▶

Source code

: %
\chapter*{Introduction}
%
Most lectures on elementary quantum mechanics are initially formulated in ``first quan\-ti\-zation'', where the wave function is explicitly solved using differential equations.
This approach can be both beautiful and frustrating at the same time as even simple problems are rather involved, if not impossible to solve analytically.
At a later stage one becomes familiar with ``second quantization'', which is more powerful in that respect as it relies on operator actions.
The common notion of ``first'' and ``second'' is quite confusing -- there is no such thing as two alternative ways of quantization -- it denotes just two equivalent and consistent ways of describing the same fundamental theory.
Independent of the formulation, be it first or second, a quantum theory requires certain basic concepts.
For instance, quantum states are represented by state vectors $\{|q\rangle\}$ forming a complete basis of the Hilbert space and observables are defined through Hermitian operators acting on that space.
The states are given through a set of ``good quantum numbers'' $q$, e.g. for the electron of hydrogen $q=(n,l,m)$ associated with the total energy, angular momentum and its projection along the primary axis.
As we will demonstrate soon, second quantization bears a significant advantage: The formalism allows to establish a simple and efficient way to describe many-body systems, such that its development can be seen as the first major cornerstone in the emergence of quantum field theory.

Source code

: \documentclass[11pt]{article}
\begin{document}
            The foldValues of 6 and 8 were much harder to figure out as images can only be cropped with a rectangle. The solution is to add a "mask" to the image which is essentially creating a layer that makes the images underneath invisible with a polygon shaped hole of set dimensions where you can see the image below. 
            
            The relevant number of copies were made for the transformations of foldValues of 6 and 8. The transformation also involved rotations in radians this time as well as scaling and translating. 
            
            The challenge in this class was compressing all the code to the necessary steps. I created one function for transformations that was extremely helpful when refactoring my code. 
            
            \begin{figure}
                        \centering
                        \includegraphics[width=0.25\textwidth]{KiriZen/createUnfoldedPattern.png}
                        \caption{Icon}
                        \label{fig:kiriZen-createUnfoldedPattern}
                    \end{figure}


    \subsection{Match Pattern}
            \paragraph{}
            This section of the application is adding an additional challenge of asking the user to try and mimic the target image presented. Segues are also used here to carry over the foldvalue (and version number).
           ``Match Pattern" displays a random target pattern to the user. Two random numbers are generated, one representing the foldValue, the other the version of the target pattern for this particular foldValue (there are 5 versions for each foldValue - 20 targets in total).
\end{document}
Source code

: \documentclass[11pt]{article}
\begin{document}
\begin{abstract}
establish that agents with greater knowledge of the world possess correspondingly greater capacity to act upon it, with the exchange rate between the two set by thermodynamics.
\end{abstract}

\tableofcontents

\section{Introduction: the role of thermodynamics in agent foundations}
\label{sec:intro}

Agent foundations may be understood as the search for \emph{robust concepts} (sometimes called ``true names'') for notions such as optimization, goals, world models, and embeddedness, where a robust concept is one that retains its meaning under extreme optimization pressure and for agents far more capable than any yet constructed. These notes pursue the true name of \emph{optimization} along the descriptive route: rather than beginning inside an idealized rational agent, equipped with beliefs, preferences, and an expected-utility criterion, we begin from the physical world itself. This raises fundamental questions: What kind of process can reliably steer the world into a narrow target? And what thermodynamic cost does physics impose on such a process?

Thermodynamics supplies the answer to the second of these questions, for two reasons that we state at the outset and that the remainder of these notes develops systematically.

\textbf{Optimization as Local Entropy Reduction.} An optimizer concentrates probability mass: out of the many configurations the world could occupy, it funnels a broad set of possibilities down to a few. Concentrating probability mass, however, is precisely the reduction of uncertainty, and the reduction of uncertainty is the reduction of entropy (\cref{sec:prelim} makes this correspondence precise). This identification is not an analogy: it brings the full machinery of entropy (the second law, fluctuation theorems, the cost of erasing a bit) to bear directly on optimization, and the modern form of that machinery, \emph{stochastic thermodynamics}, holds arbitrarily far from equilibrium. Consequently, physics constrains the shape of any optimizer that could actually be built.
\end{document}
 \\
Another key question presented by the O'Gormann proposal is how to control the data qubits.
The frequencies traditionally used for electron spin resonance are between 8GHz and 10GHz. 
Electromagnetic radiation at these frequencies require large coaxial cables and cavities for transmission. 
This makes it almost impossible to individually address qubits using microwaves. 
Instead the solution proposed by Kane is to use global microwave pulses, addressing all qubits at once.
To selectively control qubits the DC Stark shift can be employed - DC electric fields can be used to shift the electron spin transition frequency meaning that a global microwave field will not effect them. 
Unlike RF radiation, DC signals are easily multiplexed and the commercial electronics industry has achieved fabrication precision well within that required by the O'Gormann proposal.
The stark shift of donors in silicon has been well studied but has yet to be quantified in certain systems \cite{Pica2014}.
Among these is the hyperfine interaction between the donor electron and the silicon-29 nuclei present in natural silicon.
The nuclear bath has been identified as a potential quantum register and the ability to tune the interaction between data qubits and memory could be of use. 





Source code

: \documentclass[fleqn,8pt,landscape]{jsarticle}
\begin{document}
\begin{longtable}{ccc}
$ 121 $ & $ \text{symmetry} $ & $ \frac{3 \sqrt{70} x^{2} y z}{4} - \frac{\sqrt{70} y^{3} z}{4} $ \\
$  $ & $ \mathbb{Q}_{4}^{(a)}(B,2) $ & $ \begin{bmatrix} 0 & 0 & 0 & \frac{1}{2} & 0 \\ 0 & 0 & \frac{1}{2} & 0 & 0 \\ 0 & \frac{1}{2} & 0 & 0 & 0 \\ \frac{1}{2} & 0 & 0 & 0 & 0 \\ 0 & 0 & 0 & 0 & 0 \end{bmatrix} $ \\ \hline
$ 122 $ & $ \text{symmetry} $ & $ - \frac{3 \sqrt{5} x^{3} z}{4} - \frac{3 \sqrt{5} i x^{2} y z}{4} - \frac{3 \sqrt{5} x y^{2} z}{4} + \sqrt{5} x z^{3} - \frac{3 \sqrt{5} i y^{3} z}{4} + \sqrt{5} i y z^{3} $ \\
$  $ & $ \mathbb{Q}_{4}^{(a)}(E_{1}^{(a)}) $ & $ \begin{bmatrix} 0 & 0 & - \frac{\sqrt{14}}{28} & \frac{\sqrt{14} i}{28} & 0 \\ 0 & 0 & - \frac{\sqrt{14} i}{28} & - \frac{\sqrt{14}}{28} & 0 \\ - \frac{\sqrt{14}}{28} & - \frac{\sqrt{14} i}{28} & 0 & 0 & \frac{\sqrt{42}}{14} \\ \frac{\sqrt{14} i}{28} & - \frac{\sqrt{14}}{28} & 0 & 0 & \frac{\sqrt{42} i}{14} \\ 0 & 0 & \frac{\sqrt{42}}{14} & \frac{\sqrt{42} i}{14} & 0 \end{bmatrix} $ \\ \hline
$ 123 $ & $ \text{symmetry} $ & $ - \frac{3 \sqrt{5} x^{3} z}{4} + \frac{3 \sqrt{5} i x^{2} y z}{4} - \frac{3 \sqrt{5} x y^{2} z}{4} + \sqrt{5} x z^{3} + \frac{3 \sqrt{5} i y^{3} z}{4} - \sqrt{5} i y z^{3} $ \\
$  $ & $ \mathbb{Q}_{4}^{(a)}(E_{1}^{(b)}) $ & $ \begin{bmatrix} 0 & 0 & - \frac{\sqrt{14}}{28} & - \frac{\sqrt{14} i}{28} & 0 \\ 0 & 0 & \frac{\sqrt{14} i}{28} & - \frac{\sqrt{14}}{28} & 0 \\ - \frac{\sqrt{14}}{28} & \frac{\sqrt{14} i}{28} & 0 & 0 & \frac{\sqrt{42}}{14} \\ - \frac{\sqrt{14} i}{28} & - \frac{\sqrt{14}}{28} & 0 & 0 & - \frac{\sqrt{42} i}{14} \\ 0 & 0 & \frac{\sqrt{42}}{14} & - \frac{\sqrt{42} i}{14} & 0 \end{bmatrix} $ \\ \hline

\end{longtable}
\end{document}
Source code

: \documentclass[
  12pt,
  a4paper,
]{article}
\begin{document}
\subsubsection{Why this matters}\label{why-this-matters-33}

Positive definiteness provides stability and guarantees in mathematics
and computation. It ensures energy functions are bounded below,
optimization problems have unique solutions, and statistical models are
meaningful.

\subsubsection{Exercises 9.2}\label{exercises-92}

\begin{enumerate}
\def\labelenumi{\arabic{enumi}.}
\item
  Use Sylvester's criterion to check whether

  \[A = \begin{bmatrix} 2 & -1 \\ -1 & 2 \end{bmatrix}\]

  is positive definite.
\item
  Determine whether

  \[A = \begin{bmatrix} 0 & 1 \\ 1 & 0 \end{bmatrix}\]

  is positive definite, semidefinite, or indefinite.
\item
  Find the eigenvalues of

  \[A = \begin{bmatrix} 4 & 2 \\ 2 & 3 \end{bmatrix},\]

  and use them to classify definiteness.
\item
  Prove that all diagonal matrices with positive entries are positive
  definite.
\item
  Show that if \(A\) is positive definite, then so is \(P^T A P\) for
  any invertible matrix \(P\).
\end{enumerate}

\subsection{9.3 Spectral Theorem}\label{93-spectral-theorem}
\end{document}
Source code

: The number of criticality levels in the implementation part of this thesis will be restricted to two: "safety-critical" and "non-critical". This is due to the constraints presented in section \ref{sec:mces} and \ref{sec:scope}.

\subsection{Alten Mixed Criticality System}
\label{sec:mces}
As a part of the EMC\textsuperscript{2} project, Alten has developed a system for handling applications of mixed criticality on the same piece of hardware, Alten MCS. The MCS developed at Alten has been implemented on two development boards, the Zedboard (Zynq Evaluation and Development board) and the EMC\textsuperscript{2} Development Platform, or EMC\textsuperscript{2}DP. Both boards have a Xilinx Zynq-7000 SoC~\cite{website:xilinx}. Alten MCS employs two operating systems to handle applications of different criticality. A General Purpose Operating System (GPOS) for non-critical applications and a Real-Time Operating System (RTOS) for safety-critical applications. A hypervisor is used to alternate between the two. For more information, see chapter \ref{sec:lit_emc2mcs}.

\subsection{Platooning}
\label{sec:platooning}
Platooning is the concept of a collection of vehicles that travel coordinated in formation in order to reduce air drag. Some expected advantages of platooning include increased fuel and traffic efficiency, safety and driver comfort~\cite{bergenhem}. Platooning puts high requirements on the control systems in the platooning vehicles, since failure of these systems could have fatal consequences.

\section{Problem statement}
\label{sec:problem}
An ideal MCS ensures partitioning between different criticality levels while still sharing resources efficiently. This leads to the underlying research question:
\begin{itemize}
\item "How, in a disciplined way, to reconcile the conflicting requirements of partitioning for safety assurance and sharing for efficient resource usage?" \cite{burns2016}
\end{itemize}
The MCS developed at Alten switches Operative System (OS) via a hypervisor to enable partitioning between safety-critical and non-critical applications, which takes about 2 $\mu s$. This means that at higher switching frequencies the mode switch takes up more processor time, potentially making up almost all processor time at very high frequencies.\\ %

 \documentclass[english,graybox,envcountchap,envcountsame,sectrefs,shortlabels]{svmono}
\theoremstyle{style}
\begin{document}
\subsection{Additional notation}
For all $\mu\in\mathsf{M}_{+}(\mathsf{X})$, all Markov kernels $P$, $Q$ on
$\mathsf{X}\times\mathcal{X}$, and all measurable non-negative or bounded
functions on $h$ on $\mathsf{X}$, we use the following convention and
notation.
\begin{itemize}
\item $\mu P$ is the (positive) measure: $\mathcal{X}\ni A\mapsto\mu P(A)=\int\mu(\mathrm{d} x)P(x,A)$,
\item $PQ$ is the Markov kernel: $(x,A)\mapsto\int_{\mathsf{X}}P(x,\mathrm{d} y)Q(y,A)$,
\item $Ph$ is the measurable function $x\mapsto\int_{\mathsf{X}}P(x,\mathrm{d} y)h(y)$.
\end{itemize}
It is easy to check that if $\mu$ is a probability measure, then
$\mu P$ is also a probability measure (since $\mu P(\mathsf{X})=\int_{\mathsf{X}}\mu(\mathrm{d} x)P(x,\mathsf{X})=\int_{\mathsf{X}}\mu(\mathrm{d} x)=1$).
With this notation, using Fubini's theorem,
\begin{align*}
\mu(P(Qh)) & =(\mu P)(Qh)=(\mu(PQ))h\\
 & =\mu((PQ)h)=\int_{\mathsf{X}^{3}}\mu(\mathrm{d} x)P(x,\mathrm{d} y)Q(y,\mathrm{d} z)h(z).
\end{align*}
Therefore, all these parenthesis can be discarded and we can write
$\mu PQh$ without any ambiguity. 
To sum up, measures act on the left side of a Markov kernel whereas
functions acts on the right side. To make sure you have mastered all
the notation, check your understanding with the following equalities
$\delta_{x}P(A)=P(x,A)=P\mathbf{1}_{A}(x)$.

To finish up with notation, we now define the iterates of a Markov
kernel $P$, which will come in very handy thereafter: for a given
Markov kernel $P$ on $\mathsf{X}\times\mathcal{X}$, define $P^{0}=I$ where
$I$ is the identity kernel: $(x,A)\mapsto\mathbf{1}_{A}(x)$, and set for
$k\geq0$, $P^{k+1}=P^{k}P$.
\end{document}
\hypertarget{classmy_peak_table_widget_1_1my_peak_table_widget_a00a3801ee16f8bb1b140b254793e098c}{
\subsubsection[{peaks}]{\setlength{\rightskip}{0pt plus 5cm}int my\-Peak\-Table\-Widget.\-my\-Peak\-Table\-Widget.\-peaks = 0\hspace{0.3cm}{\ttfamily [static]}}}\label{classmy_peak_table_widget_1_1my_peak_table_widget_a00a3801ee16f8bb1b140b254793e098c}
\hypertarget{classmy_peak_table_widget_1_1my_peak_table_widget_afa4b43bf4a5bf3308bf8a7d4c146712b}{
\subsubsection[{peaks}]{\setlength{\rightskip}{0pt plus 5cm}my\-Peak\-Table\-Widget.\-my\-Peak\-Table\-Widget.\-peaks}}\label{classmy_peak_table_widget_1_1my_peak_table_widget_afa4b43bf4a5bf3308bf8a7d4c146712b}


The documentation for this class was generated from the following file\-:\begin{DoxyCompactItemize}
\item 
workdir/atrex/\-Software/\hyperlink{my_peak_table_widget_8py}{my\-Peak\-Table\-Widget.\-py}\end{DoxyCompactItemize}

◀

PROMPT: Nothing but a number is required: the number of lines in the material holding the string "since".

YOUR RESPONSE: 2